* [Task goal] Select the lines below containing the word "func".

* [Stored data]
• • • •

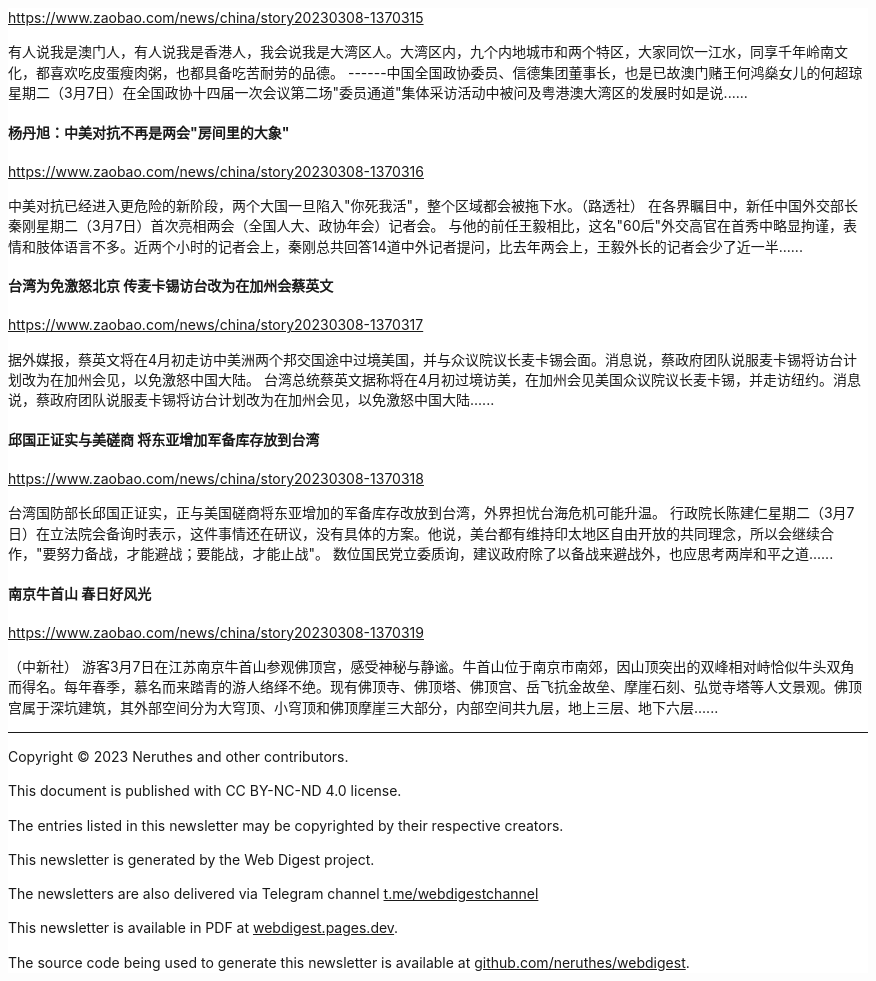 https://www.zaobao.com/news/china/story20230308-1370315

有人说我是澳门人，有人说我是香港人，我会说我是大湾区人。大湾区内，九个内地城市和两个特区，大家同饮一江水，同享千年岭南文化，都喜欢吃皮蛋瘦肉粥，也都具备吃苦耐劳的品德。
------中国全国政协委员、信德集团董事长，也是已故澳门赌王何鸿燊女儿的何超琼星期二（3月7日）在全国政协十四届一次会议第二场"委员通道"集体采访活动中被问及粤港澳大湾区的发展时如是说......

#### 杨丹旭：中美对抗不再是两会"房间里的大象"

https://www.zaobao.com/news/china/story20230308-1370316

中美对抗已经进入更危险的新阶段，两个大国一旦陷入"你死我活"，整个区域都会被拖下水。（路透社）
在各界瞩目中，新任中国外交部长秦刚星期二（3月7日）首次亮相两会（全国人大、政协年会）记者会。
与他的前任王毅相比，这名"60后"外交高官在首秀中略显拘谨，表情和肢体语言不多。近两个小时的记者会上，秦刚总共回答14道中外记者提问，比去年两会上，王毅外长的记者会少了近一半......

#### 台湾为免激怒北京 传麦卡锡访台改为在加州会蔡英文

https://www.zaobao.com/news/china/story20230308-1370317

据外媒报，蔡英文将在4月初走访中美洲两个邦交国途中过境美国，并与众议院议长麦卡锡会面。消息说，蔡政府团队说服麦卡锡将访台计划改为在加州会见，以免激怒中国大陆。
台湾总统蔡英文据称将在4月初过境访美，在加州会见美国众议院议长麦卡锡，并走访纽约。消息说，蔡政府团队说服麦卡锡将访台计划改为在加州会见，以免激怒中国大陆......

#### 邱国正证实与美磋商 将东亚增加军备库存放到台湾

https://www.zaobao.com/news/china/story20230308-1370318

台湾国防部长邱国正证实，正与美国磋商将东亚增加的军备库存改放到台湾，外界担忧台海危机可能升温。
行政院长陈建仁星期二（3月7日）在立法院会备询时表示，这件事情还在研议，没有具体的方案。他说，美台都有维持印太地区自由开放的共同理念，所以会继续合作，"要努力备战，才能避战；要能战，才能止战"。
数位国民党立委质询，建议政府除了以备战来避战外，也应思考两岸和平之道......

#### 南京牛首山 春日好风光

https://www.zaobao.com/news/china/story20230308-1370319

（中新社）
游客3月7日在江苏南京牛首山参观佛顶宫，感受神秘与静谧。牛首山位于南京市南郊，因山顶突出的双峰相对峙恰似牛头双角而得名。每年春季，慕名而来踏青的游人络绎不绝。现有佛顶寺、佛顶塔、佛顶宫、岳飞抗金故垒、摩崖石刻、弘觉寺塔等人文景观。佛顶宫属于深坑建筑，其外部空间分为大穹顶、小穹顶和佛顶摩崖三大部分，内部空间共九层，地上三层、地下六层......




-----------------------------------

Copyright © 2023 Neruthes and other contributors.

This document is published with CC BY-NC-ND 4.0 license.

The entries listed in this newsletter may be copyrighted by their respective creators.

This newsletter is generated by the Web Digest project.

The newsletters are also delivered via Telegram channel [t.me/webdigestchannel](https://t.me/webdigestchannel)

This newsletter is available in PDF at [webdigest.pages.dev](https://webdigest.pages.dev/).

The source code being used to generate this newsletter is available at [github.com/neruthes/webdigest](https://github.com/neruthes/webdigest).

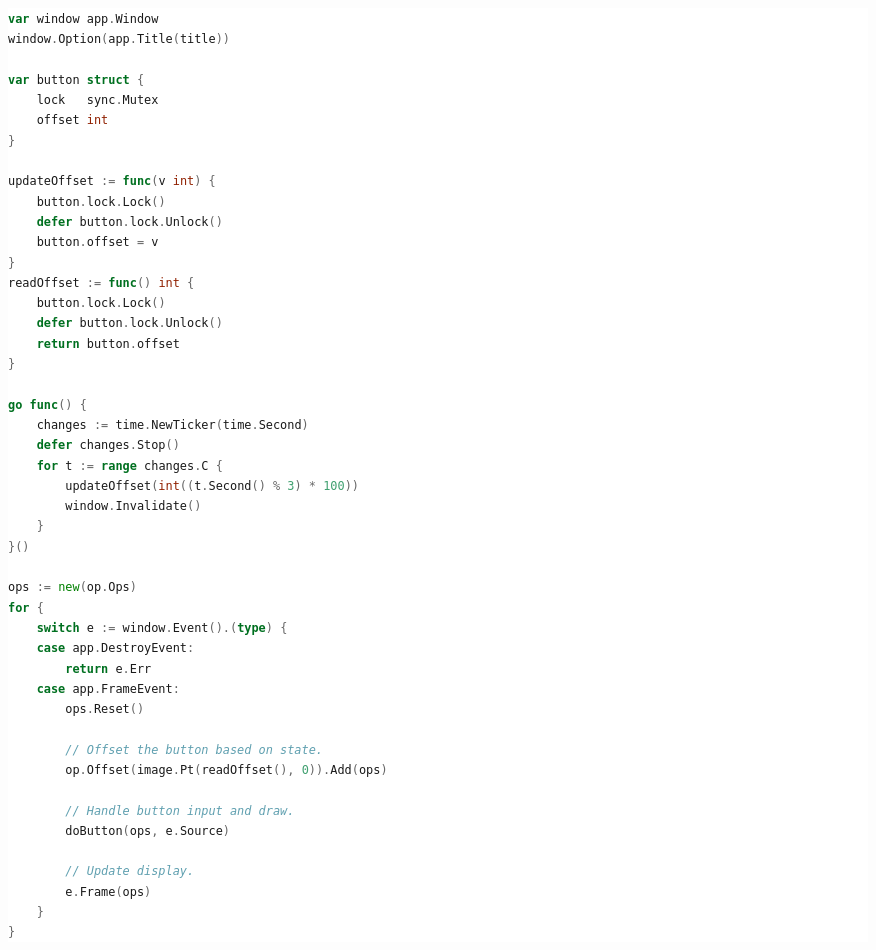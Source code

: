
 ```go
var window app.Window
window.Option(app.Title(title))

var button struct {
	lock   sync.Mutex
	offset int
}

updateOffset := func(v int) {
	button.lock.Lock()
	defer button.lock.Unlock()
	button.offset = v
}
readOffset := func() int {
	button.lock.Lock()
	defer button.lock.Unlock()
	return button.offset
}

go func() {
	changes := time.NewTicker(time.Second)
	defer changes.Stop()
	for t := range changes.C {
		updateOffset(int((t.Second() % 3) * 100))
		window.Invalidate()
	}
}()

ops := new(op.Ops)
for {
	switch e := window.Event().(type) {
	case app.DestroyEvent:
		return e.Err
	case app.FrameEvent:
		ops.Reset()

		// Offset the button based on state.
		op.Offset(image.Pt(readOffset(), 0)).Add(ops)

		// Handle button input and draw.
		doButton(ops, e.Source)

		// Update display.
		e.Frame(ops)
	}
}
```

```

```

• • • •

* [Response to this task]
updateOffset := func(v int) {
readOffset := func() int {
go func() {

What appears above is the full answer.